Could you count how many lines of the data include "Failed" and answer with the number only?

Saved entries
---+---

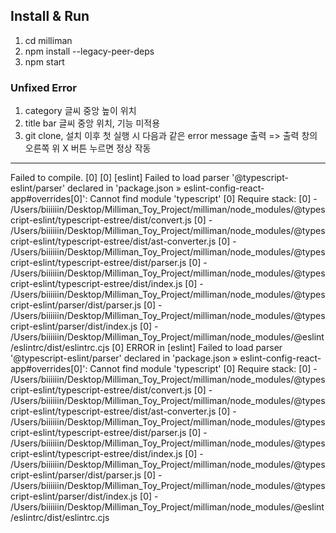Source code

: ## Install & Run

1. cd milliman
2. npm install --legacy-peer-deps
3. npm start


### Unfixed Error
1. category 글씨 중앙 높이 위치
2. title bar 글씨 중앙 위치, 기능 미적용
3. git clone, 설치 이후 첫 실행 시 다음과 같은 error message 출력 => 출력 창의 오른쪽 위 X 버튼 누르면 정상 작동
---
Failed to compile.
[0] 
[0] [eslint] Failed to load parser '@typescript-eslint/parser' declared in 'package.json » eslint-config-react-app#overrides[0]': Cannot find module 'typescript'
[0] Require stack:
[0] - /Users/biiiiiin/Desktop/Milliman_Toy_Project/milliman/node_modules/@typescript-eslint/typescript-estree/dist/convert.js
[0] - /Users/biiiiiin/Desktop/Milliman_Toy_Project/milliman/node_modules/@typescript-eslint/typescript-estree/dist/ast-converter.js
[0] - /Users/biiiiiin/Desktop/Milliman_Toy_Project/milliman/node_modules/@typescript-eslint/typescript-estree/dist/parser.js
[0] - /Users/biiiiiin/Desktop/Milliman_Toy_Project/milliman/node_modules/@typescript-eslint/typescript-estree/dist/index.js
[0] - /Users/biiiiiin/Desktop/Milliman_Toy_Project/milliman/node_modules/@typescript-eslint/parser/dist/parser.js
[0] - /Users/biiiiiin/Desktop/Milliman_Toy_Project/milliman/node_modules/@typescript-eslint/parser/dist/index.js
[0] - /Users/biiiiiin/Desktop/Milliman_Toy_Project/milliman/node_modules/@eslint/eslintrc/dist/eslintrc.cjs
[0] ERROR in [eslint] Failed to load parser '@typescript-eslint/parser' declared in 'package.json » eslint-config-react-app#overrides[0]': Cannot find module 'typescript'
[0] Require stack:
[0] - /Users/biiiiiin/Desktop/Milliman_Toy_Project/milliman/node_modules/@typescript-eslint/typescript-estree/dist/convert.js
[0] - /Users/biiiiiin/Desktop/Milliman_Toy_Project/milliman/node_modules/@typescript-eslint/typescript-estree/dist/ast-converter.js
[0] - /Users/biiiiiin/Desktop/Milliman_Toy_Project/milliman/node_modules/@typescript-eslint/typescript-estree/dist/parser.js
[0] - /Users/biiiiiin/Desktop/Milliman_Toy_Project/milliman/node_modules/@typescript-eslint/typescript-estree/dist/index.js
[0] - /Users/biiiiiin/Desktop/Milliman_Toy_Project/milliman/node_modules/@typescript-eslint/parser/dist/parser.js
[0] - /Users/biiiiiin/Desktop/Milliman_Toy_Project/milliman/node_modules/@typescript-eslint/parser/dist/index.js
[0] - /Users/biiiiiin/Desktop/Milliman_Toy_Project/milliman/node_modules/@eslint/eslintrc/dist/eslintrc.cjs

---+---

The answer: 3